During his junior season, Mason averaged 12.9 points and 4.6 assists and was named to the Big 12 All-Defensive Team.

During his senior season, Mason took on more of a leadership role on the Kansas team, becoming the first player in Big 12 history to average 20 points and 5 assists a game during the regular season. His regular season culminated in receiving multiple awards. He was unanimously selected as the Big 12 Player of the Year, averaging 20.5 points and 5.1 assists in the regular season. He was also consensus first team All-American selection, the NCAA-leading 29th first-team selection in Kansas basketball history. He was the consensus National Player of the Year.

Professional career

Sacramento Kings (2017–2019)
Mason was drafted by the Sacramento Kings with the 34th pick in the 2017 NBA draft. He played in the NBA Summer League for the Kings, where he scored 24 points in 24 minutes against the Los Angeles Lakers on July 10, 2017, adding 6 assists, 5 rebounds and 2 steals. For the full 2017–18 regular NBA season, Mason averaged 7.9 points, 2.5 rebounds and 2.8 assists in 52 games.

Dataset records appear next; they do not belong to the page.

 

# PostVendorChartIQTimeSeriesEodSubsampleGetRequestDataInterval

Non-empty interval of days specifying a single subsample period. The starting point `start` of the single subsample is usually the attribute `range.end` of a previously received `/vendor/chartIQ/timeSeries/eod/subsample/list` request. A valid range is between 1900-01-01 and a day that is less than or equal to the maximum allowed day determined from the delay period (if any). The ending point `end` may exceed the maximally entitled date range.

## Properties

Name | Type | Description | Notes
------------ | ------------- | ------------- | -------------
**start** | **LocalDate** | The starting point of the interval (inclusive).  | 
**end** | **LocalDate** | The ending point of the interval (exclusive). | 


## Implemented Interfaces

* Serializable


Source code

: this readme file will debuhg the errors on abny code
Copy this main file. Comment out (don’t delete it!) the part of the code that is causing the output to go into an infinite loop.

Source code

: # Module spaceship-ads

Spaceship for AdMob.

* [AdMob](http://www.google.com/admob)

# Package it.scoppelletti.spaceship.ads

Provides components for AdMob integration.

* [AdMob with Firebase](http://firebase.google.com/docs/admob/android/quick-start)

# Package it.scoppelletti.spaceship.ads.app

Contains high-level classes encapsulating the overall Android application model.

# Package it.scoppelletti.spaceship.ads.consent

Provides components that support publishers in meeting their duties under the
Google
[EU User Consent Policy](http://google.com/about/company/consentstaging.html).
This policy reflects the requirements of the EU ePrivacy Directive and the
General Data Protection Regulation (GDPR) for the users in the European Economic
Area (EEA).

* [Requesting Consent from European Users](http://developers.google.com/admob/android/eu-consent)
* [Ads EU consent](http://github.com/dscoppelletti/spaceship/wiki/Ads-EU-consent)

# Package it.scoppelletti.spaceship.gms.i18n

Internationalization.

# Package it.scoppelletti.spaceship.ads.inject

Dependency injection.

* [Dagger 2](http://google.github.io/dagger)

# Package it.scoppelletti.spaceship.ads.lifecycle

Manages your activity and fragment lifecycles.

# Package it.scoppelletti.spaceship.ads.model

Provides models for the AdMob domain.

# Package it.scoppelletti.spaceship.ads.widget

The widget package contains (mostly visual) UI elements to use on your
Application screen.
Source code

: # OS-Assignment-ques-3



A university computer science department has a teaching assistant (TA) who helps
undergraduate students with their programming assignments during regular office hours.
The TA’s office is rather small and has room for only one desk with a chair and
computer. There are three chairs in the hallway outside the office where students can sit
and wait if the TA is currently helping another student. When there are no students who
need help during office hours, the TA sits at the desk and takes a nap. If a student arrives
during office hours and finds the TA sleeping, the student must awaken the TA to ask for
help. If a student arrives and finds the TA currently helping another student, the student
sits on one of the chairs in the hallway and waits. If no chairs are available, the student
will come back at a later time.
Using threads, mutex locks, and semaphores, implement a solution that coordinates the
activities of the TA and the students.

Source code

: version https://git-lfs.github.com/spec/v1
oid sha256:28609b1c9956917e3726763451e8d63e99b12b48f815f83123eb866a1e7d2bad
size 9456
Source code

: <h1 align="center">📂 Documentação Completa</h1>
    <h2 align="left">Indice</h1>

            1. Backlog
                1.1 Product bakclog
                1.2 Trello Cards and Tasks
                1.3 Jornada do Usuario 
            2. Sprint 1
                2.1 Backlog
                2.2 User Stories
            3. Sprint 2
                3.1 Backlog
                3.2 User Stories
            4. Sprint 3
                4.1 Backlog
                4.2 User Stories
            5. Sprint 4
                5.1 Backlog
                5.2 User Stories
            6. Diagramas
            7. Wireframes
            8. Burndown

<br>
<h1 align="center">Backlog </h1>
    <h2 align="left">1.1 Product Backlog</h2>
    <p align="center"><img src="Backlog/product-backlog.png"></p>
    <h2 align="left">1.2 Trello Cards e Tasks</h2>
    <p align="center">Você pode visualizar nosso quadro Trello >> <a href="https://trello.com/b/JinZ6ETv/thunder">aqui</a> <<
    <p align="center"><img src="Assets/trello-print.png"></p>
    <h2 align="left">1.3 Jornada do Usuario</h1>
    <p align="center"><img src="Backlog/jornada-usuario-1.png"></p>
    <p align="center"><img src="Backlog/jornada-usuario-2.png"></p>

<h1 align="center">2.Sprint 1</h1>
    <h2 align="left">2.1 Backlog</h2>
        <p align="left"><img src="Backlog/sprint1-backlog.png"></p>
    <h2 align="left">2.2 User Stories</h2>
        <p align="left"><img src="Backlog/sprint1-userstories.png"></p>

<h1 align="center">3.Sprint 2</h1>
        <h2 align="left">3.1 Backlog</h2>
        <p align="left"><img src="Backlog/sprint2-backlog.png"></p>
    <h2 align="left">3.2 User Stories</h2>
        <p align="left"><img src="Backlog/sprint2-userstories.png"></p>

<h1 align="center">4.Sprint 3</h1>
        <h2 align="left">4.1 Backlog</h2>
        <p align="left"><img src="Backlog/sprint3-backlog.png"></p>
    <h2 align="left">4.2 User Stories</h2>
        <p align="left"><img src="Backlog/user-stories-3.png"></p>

Mason was waived by the Kings on July 4, 2019.

Milwaukee Bucks (2019–2020)
Mason signed a two-way contract with the Milwaukee Bucks on July 26, 2019. In the deal, he split time between the Bucks and their NBA G League affiliate, the Wisconsin Herd. In the G League, he scored 44 points in a win over the Grand Rapids Drive on February 19, 2020.

Mason was awarded the NBA G League MVP for the 2019–20 season on June 25, 2020. He averaged 26.4 points, 5.0 assists and 3.4 rebounds per game with the Herd.

Orlando Magic (2021)
On December 18, 2020, Mason signed with the Philadelphia 76ers, but was waived the next day and signed with their NBA G League affiliate, the Delaware Blue Coats. However, on February 3, 2021 the Orlando Magic signed him to a two-way contract right before the beginning of the G League season. However, Mason was waived on February 15 after playing in four games. Two days later, he was re-acquired by Delaware, but was waived on March 5 after suffering a season-ending injury. He didn't log any minutes with the Blue Coats.

South Bay Lakers (2021–2022)
Mason joined the Philadelphia 76ers for the 2021 NBA Summer League.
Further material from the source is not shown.